Devlopment Environment

This part of the project (phase 1) was heavy on database checking and rendering. A classic object-oriented database and rendering package needed to be built. The obvious choice was python.

The majority of the work lies in the python class library. There are two groups of files, the files that support the khipu objects such as cords, knots, etc., and the files that create the html output to view all the rendering.

The data-cleansing and analyses are done using the Jupyter notebook “literate programming” environment. While not my favorite environment for such a task, it integrates easily with python, and it did the job. In Phase 3, where statistical analysis will be the motivating factor, I suspect I will be using the more pleasant environment of R.

Rendering for a variety of Internet browsers required a painfully difficult conversion of SVG vector files (in textual XML like format) into Jpeg images. To do this well, with decent font support, required Adobe Illustrator which saves the files in high-quality format as Jpegs or Tiffs as needed. Why TIFFS? Because three of the khipus were so large that their images exceed Jpeg size bounds. Photoshop and the open-source image-processing utility ImageMagick take over from there to split up large TIFF images and convert the results to Jpegs. To orchestrate this process required a combination of OS calls, AppleScript and occasional old-fashioned by-hand tweaking. Your mileage may vary. The whole process of building the jpgs and html files from the data takes about 3 hours of computing on my fairly fast Mac Pro. Memory leaks in various apps, coupled with the size of data frequently crashed the Mac with 32 GB of RAM, midway through the conversion process.

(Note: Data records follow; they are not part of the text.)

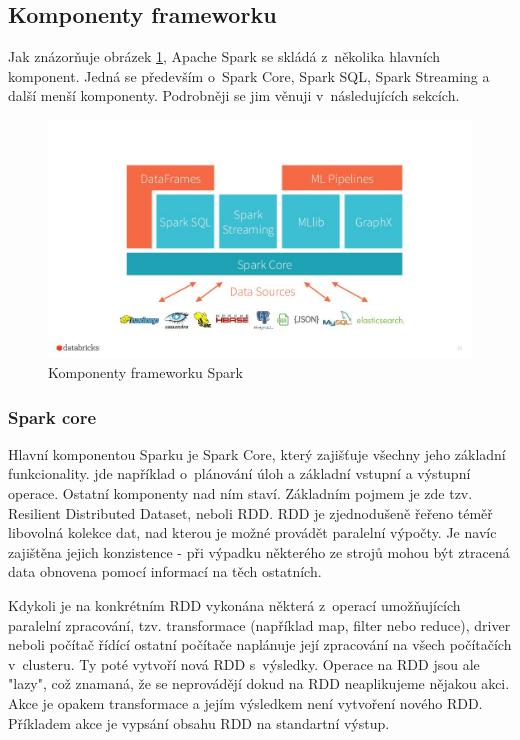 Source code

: \documentclass[thesis=B,czech]{FITthesis}[2012/06/26]
\begin{document}
\subsection{Komponenty frameworku}
	Jak znázorňuje obrázek \ref{fig:spark_components}, Apache Spark se skládá z~několika hlavních komponent. Jedná se především o~Spark Core, Spark SQL, Spark Streaming a další menší komponenty. Podrobněji se jim věnuji v~následujících sekcích. 
	\begin{figure}[ht]
    	\centering
    	\includegraphics[width=1\textwidth]{images/spark_engine.jpg}
    	\caption{Komponenty frameworku Spark\cite{spark-components}}
    	\label{fig:spark_components}
	\end{figure}
	
\subsubsection{Spark core}
\label{spark-core}
	Hlavní komponentou Sparku je Spark Core, který zajišťuje všechny jeho základní funkcionality. jde například o~plánování úloh a základní vstupní a výstupní operace. Ostatní komponenty nad ním staví. Základním pojmem je zde tzv. Resilient Distributed Dataset, neboli RDD. RDD je zjednodušeně řeřeno téměř libovolná kolekce dat, nad kterou je možné provádět paralelní výpočty. Je navíc zajištěna jejich konzistence - při výpadku některého ze strojů mohou být ztracená data obnovena pomocí informací na těch ostatních. 
	
	Kdykoli je na konkrétním RDD vykonána některá z~operací umožňujících paralelní zpracování, tzv. transformace (například map, filter nebo reduce), driver neboli počítač řídící ostatní počítače naplánuje její zpracování na všech počítačích v~clusteru. Ty poté vytvoří nová RDD s~výsledky. Operace na RDD jsou ale "lazy", což znamaná, že se neprovádějí dokud na RDD neaplikujeme nějakou akci. Akce je opakem transformace a jejím výsledkem není vytvoření nového RDD. Příkladem akce je vypsání obsahu RDD na standartní výstup. 
\end{document}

I’ve tried to use the common Python libraries (numpy, pandas, scipy, etc.) to do the job of analysis and building the khipus.

Whenever it made sense I used the Plotly package to create graphics. Python’s matplotlib, seaborn, etc. are so poor in quality and robustness that the only thing I used was seaborn histograms, and even that I used guardedly. I note for the record that one seaborn histogram which rendered incorrectly, based on my failure to fine-tune a particular setting (the number of bins), made me think I had a handle on how to decipher khipus based on cord twists. Only when I looked at the actual numeric data did I realize how misleading the graphic was. After that I made sure to pay attention to every setting in seaborn’s plots.